Were you one of the millions of Canadians around the world who watched Gord Downie and The Tragically Hip’s potentially last show? Then you were probably one of many who were tearing up, grabbing for tissues and buzzing with humanity.
Most Canadians knew where they were when they heard the news that Gord Downie was diagnosed with terminal brain cancer. If you didn’t know where you were, you knew how you felt. It hit home like a hammer.
The band is commonly known as "The Hip" and they couldn’t be more Canadian.

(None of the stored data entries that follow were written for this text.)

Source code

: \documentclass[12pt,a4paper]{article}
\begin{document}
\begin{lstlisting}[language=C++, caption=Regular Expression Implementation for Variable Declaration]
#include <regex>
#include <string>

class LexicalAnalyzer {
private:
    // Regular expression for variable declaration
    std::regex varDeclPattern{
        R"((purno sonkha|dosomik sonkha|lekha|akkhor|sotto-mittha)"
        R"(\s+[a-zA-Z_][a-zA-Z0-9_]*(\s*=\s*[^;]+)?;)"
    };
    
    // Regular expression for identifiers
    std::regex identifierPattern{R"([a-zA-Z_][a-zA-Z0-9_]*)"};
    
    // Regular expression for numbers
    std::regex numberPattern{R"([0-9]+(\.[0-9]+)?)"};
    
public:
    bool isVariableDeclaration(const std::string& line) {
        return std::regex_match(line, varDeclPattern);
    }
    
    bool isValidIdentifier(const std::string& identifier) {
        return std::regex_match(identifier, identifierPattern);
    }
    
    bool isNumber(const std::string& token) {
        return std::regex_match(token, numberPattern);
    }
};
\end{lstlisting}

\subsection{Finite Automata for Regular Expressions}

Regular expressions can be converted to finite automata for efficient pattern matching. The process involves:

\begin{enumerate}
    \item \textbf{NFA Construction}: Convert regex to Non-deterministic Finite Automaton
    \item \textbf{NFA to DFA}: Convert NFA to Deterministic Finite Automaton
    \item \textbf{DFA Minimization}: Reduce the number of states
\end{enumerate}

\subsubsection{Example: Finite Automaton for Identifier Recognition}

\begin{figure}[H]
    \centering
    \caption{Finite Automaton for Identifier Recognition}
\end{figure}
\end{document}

With songs about Bobcaygeon, that won a Juno in 2000, and music videos filmed in small towns such as Brooklin, Ontario, the group helped define Canadian music.

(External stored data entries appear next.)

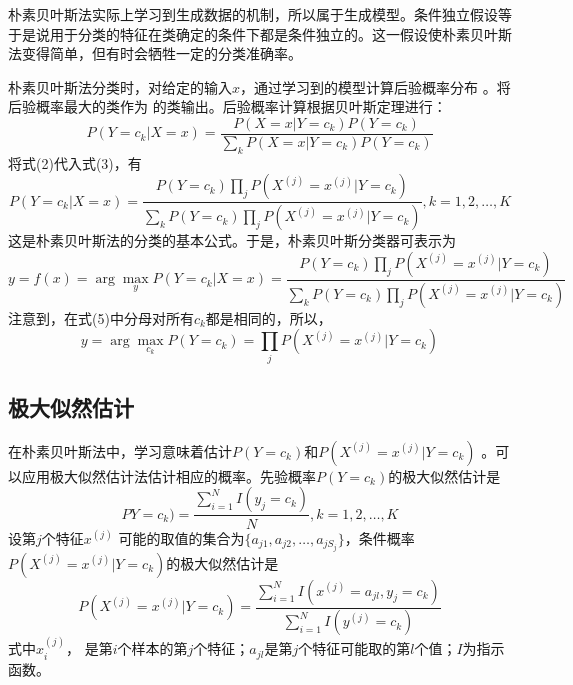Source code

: \documentclass[UTF8]{ctexart}
\begin{document}
朴素贝叶斯法实际上学习到生成数据的机制，所以属于生成模型。条件独立假设等于是说用于分类的特征在类确定的条件下都是条件独立的。这一假设使朴素贝叶斯法变得简单，但有时会牺牲一定的分类准确率。

朴素贝叶斯法分类时，对给定的输入$x$，通过学习到的模型计算后验概率分布 。将后验概率最大的类作为  的类输出。后验概率计算根据贝叶斯定理进行：
\begin{equation}
	P(Y=c_k|X=x)=\frac{P(X=x|Y=c_k)P(Y=c_k)}  {  \sum\limits_k P(X=x|Y=c_k)P(Y=c_k)}
\end{equation}
将式(2)代入式(3)，有
\begin{equation}
	P(Y=c_k|X=x)=\frac{P(Y=c_k) \prod\limits_j P(X^{(j)}=x^{(j)}|Y=c_k)}  {\sum\limits_k P(Y=c_k)  \prod\limits_j P(X^{(j)}=x^{(j)}|Y=c_k)},k=1,2,\dots,K
\end{equation}
这是朴素贝叶斯法的分类的基本公式。于是，朴素贝叶斯分类器可表示为
\begin{equation}
	y = f(x) = \arg \underset{y}{\max}  P(Y=c_k|X=x)=
	\frac{P(Y=c_k) \prod\limits_j P(X^{(j)}=x^{(j)}|Y=c_k)}
	{\sum\limits_k P(Y=c_k)  \prod\limits_j P(X^{(j)}=x^{(j)}|Y=c_k)}
\end{equation}
注意到，在式(5)中分母对所有$c_k$都是相同的，所以，
\begin{equation}
	y = \arg \underset{c_k}{\max}  P(Y=c_k)=\prod\limits_j P(X^{(j)}=x^{(j)}|Y=c_k)
\end{equation}

\subsection{极大似然估计}
在朴素贝叶斯法中，学习意味着估计$P(Y=c_k)$和$P(X^{(j)}=x^{(j)}|Y=c_k)$  。可以应用极大似然估计法估计相应的概率。先验概率$P(Y=c_k)$的极大似然估计是
\begin{equation}
	PY=c_k)=\frac{  \sum^N_{i=1} I (y_j=c_k)}  { N},k=1,2,\dots,K
\end{equation}
设第$j$个特征$x^{(j)}$  可能的取值的集合为$\{a_{j1},a_{j2},\dots,a_{jS_j}\}$，条件概率$P(X^{(j)}=x^{(j)}|Y=c_k)$的极大似然估计是
\begin{equation}
	P(X^{(j)}=x^{(j)}|Y=c_k)=\frac{  \sum^N_{i=1}I(x^{(j)}=a_{jl},y_j=c_k)}  {  \sum^N_{i=1}I(y^{(j)}=c_k)}
\end{equation}
式中$x_i^{(j)}$， 是第$i$个样本的第$j$个特征；$a_{jl}$是第$j$个特征可能取的第$l$个值；$I$为指示函数。
\end{document}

The complexity, the wholesomeness and the humility of living in this country we call home resonates through Downie’s high-reaching vocals. Together, the group added a musical layer to our collective identity: we are a simple, humble people, yet genuine. We aren’t too flashy, we are a bit quirky, we are a little softer than our neighbours to the south and there isn’t anything wrong with that.
That’s what made Downie’s announcement so tragic. It felt like we were about to lose a little of ourselves.
But, true to form, this iconic band decided to give it one last go and it moved the nation. The Tragically Hip’s last concert in Kingston, in the place where it all started, did more than symbolize how everything comes full circle. It was a sweet gesture permeated with courage, social justice and a political tone that touched Canadians around the world.
It was a powerful gift of sound that reminded us of who we are: the humbly brave.